Sir,

Most of the 18 million people blinded by cataract1 live in developing countries, where many cataracts are unsuitable for phacoemulsification, and few patients can afford it. However, there is growing demand from both patients and ophthalmologists, so phaco will become more common. This could lead to fewer cataract operations, as the average cost of surgery rises. Because of these concerns we wanted to determine whether high volume, low-cost phacoemulsification gives acceptable outcomes in selected patients.

Case report

This prospective non-randomised study was conducted at Sagarmatha Choudhary Eye Hospital (SCEH) in Lahan, Nepal, which serves patients from east Nepal and northeast India. SCEH performs about 50 000 cataract operations per year.

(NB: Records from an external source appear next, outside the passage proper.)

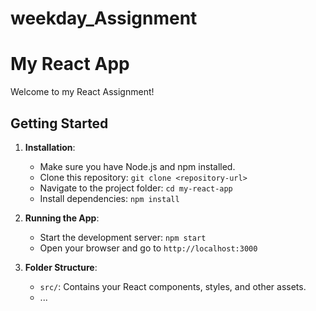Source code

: # weekday_Assignment
# My React App

Welcome to my React Assignment! 
## Getting Started

1. **Installation**:
   - Make sure you have Node.js and npm installed.
   - Clone this repository: `git clone <repository-url>`
   - Navigate to the project folder: `cd my-react-app`
   - Install dependencies: `npm install`

2. **Running the App**:
   - Start the development server: `npm start`
   - Open your browser and go to `http://localhost:3000`

3. **Folder Structure**:
   - `src/`: Contains your React components, styles, and other assets.
   - ...




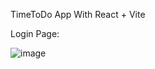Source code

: TimeToDo App With React + Vite

Login Page:

![image](https://github.com/user-attachments/assets/98cd037c-749d-440e-b857-3eb9ff9392db)
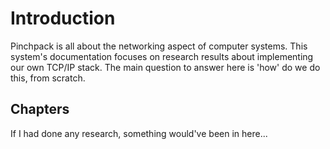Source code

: # Introduction

Pinchpack is all about the networking aspect of computer systems. This system's documentation focuses on research results about implementing our own TCP/IP stack. The main question to answer here is 'how' do we do this, from scratch.

## Chapters
If I had done any research, something would've been in here...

Between January 2005 and December 2007, 8955 patients underwent phaco surgery by a single surgeon (AH). Overall, 8410 had a rigid intraocular lens (IOL) and 545 had a foldable IOL. Patients having foldable IOLs were less likely to be blind in the affected eye (χ2=51.74, P<0.0001), and more likely to be male (χ2=60.8, P<0.0001).

A superior sclero-corneal tunnel was dissected, using a 2.5 mm diamond keratome. Following phacoemulsification with a phaco-chop technique, the scleral tunnel was widened to 5 mm and a 5 mm optic single-piece PMMA IOL (IOCare, Vadodara, Gujarat, India) was implanted. For the foldable IOL the incision was enlarged to 3 mm.

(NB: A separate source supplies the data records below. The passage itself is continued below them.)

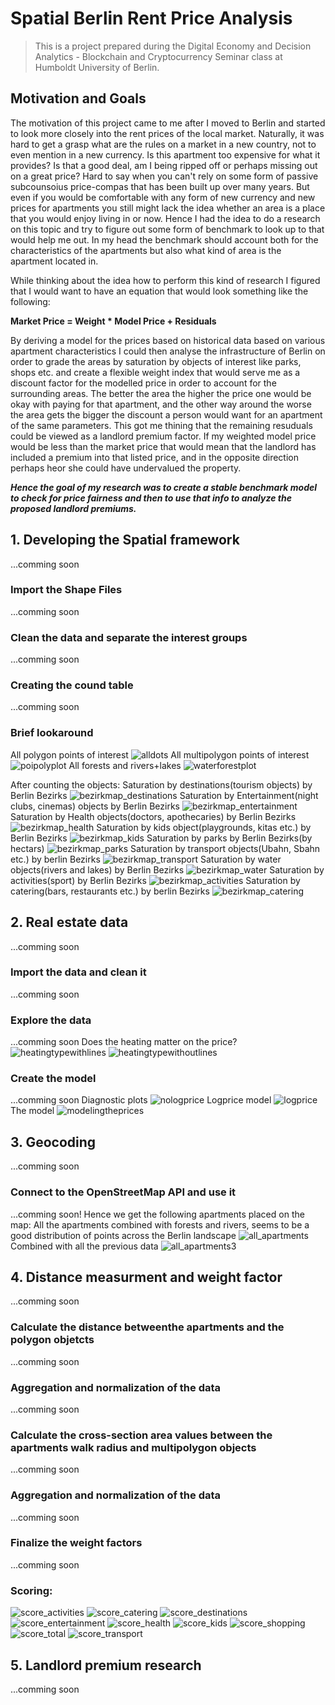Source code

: # Spatial Berlin Rent Price Analysis
> This is a project prepared during the Digital Economy and Decision Analytics - Blockchain and Cryptocurrency Seminar class at Humboldt University of Berlin.

## Motivation and Goals
The motivation of this project came to me after I moved to Berlin and started to look more closely into the rent prices of the local market. Naturally, it was hard to get a grasp what are the rules on a market in a new country, not to even mention in a new currency. Is this apartment too expensive for what it provides? Is that a good deal, am I being ripped off or perhaps missing out on a great price? Hard to say when you can't rely on some form of passive subcounsoius price-compas that has been built up over many years. But even if you would be comfortable with any form of new currency and new prices for apartments you still might lack the idea whether an area is a place that you would enjoy living in or now. Hence I had the idea to do a research on this topic and try to figure out some form of benchmark to look up to that would help me out. In my head the benchmark should account both for the characteristics of the apartments but also what kind of area is the apartment located in. 

While thinking about the idea how to perform this kind of research I figured that I would want to have an equation that would look something like the following:

**Market Price = Weight * Model Price + Residuals**

By deriving a model for the prices based on historical data based on various apartment characteristics I could then analyse the infrastructure of Berlin on order to grade the areas by saturation by objects of interest like parks, shops etc. and create a flexible weight index that would serve me as a discount factor for the modelled price in order to account for the surrounding areas. The better the area the higher the price one would be okay with paying for that apartment, and the other way around the worse the area gets the bigger the discount a person would want for an apartment of the same parameters. This got me thining that the remaining resuduals could be viewed as a landlord premium factor. If my weighted model price would be less than the market price that would mean that the landlord has included a premium into that listed price, and in the opposite direction perhaps heor she could have undervalued the property.

***Hence the goal of my research was to create a stable benchmark model to check for price fairness and then to use that info to analyze the proposed landlord premiums.***

## 1. Developing the Spatial framework 
...comming soon
### Import the Shape Files
...comming soon
### Clean the data and separate the interest groups
...comming soon
### Creating the cound table
...comming soon
### Brief lookaround
All polygon points of interest
![alldots](https://user-images.githubusercontent.com/92677707/153077305-781a0a02-9f68-488d-9d63-9cf31fa536f1.png)
All multipolygon points of interest
![poipolyplot](https://user-images.githubusercontent.com/92677707/153077333-51891ef5-dcd8-4dca-aa14-ddaa1c47db3b.png)
All forests and rivers+lakes
![waterforestplot](https://user-images.githubusercontent.com/92677707/153077497-bbf4098a-9108-4e22-ad96-8a8b4db63b13.png)

After counting the objects:
Saturation by destinations(tourism objects) by Berlin Bezirks
![bezirkmap_destinations](https://user-images.githubusercontent.com/92677707/153076435-437fdc9e-190f-40eb-bc3d-23aaf6b872a2.png)
Saturation by Entertainment(night clubs, cinemas) objects by Berlin Bezirks
![bezirkmap_entertainment](https://user-images.githubusercontent.com/92677707/153076449-566eb288-43d1-4de1-bc63-4f2fdd4866f7.png)
Saturation by Health objects(doctors, apothecaries) by Berlin Bezirks
![bezirkmap_health](https://user-images.githubusercontent.com/92677707/153076465-17f62d5f-e2b4-4d5b-ae91-2481a656ef7b.png)
Saturation by kids object(playgrounds, kitas etc.) by Berlin Bezirks
![bezirkmap_kids](https://user-images.githubusercontent.com/92677707/153076477-0723d3ab-7593-4f57-8c62-95472bf08a46.png)
Saturation by parks by Berlin Bezirks(by hectars)
![bezirkmap_parks](https://user-images.githubusercontent.com/92677707/153076489-ad1c8e8a-c48c-452a-8ac8-408c080d9316.png)
Saturation by transport objects(Ubahn, Sbahn etc.) by berlin Bezirks
![bezirkmap_transport](https://user-images.githubusercontent.com/92677707/153076501-8e47f13d-b06d-4704-b74f-5c47a525282c.png)
Saturation by water objects(rivers and lakes) by Berlin Bezirks
![bezirkmap_water](https://user-images.githubusercontent.com/92677707/153076515-abca3790-4a1a-44c0-807e-771a9deac0d6.png)
Saturation by activities(sport) by Berlin Bezirks
![bezirkmap_activities](https://user-images.githubusercontent.com/92677707/153076411-5f93db9a-dbd1-4229-be4f-f7a6b16d77ef.png)
Saturation by catering(bars, restaurants  etc.) by berlin Bezirks
![bezirkmap_catering](https://user-images.githubusercontent.com/92677707/153076422-af2bb963-fc07-495a-a991-99147e79f266.png)


## 2. Real estate data
...comming soon
### Import the data and clean it
...comming soon
### Explore the data
...comming soon
Does the heating matter on the price?
![heatingtypewithlines](https://user-images.githubusercontent.com/92677707/153077593-5a5e11fa-fc46-4bfc-9585-d9880c675d19.png)
![heatingtypewithoutlines](https://user-images.githubusercontent.com/92677707/153077619-61a0d01b-8ccc-4097-a788-2783cfd4392a.png)


### Create the model
...comming soon
Diagnostic plots
![nologprice](https://user-images.githubusercontent.com/92677707/153077153-3bf835fb-a617-429e-ad0a-c226c01e3606.png)
Logprice model
![logprice](https://user-images.githubusercontent.com/92677707/153077145-dee395bb-748a-4fe1-aefe-415191332968.png)
The model
![modelingtheprices](https://user-images.githubusercontent.com/92677707/153077629-b6d661ff-25b4-46c9-8539-5ed0218beb6f.png)


## 3. Geocoding
...comming soon
### Connect to the OpenStreetMap API and use it
...comming soon!
Hence we get the following apartments placed on the map:
All the apartments combined with forests and rivers, seems to be a good distribution of points across the Berlin landscape
![all_apartments](https://user-images.githubusercontent.com/92677707/153078006-17938c6d-f67d-4459-917a-387feaf40f9b.png)
Combined with all the previous data
![all_apartments3](https://user-images.githubusercontent.com/92677707/153077807-313dfe3b-5996-40de-8160-a430c96a5c10.png)


## 4. Distance measurment and weight factor
...comming soon
### Calculate the distance betweenthe apartments and the polygon objetcts
...comming soon
### Aggregation and normalization of the data
...comming soon
### Calculate the cross-section area values between the apartments walk radius and multipolygon objects
...comming soon
### Aggregation and normalization of the data
...comming soon
### Finalize the weight factors
...comming soon
### Scoring:
![score_activities](https://user-images.githubusercontent.com/92677707/153078168-50e7cad0-f025-42a7-b900-dbec85ceb56b.png)
![score_catering](https://user-images.githubusercontent.com/92677707/153078184-e186ba3b-e7b0-412a-b108-0972d877fc11.png)
![score_destinations](https://user-images.githubusercontent.com/92677707/153078193-a2b39f59-cd9b-4d30-a5c3-bae8d24230f6.png)
![score_entertainment](https://user-images.githubusercontent.com/92677707/153078204-bd8a48d6-e33e-4b58-a322-fd7acf74e88e.png)
![score_health](https://user-images.githubusercontent.com/92677707/153078223-d34d9fa7-3056-4c71-8f5e-dea5983ff0f0.png)
![score_kids](https://user-images.githubusercontent.com/92677707/153078229-bfc4bb88-1332-4847-8e08-820e26d14454.png)
![score_shopping](https://user-images.githubusercontent.com/92677707/153078239-b09b0ab0-23b6-4862-902d-e7198477870d.png)
![score_total](https://user-images.githubusercontent.com/92677707/153078248-a212694f-5177-46c9-a576-7761ed5d201c.png)
![score_transport](https://user-images.githubusercontent.com/92677707/153078258-8fc4099c-dd79-459f-9157-071cb84f65bf.png)


## 5. Landlord premium research
...comming soon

On the first post-operation day, the uncorrected visual acuity (UCVA) was recorded and the eye was examined.

Posterior capsule rupture occurred in 42 (0.5%) eyes having a rigid IOL and one eye with a foldable IOL. One day after surgery, 34 (0.4%) eyes had corneal oedema and one eye had a hyphaema.

A total of 31.4% of eyes with a foldable IOL had UCVA of 6/9 or better compared with 23.1% (see Table 1) of eyes with a rigid IOL (χ2=19.03, P<0.0001); however, there was no difference in the proportion achieving 6/18 or better (χ2=0, P=0.98).

Table 1 Visual outcome: uncorrected visual acuity on the first post-operation day

Overall, 78 eyes had a poor outcome, because of pre-existing retinal disease in 42 eyes, surgical complications in 34 eyes, and refractive error in two eyes. Four eyes with foldable IOLs had a poor outcome, because of co-morbidity in two eyes, and surgical complications in two eyes.

The average surgical time was 5.1 min for rigid IOL and 5.6 min for foldable IOL. With a single-piece PMMA IOL (US$1.94), the cost for consumables was US$ 4.28 per operation. The use of a foldable IOL (US$16.50) more than trebles the cost.

Very few of the destitute patients attending SCEH return for follow-up. By limiting follow-up to 1 day, we included almost all patients.

Comment

Although eyes with foldable IOL's were more likely to see 6/9 or better, there was no difference in the proportion of eyes achieving 6/18 or better.

Using a PMMA IOL, the cost of consumables for phaco surgery is about USD 0.50 higher than SICS, due to increased use of viscoelastics and irrigating solution. Our findings are similar to Gogate et al.2 If the cost of the phacoemulsifier is included, the cost per operation depends on the machine's lifespan, and the surgical volume.

An increasing number of patients from rural areas of developing countries are presenting earlier, with softer nuclei. They are younger, and have higher visual expectations. Ophthalmologists must choose which operation will be best for the patient and affordable for the community. This requires a ‘complete cataract surgeon’3 able to perform ECCE, SICS, and phacoemulsification.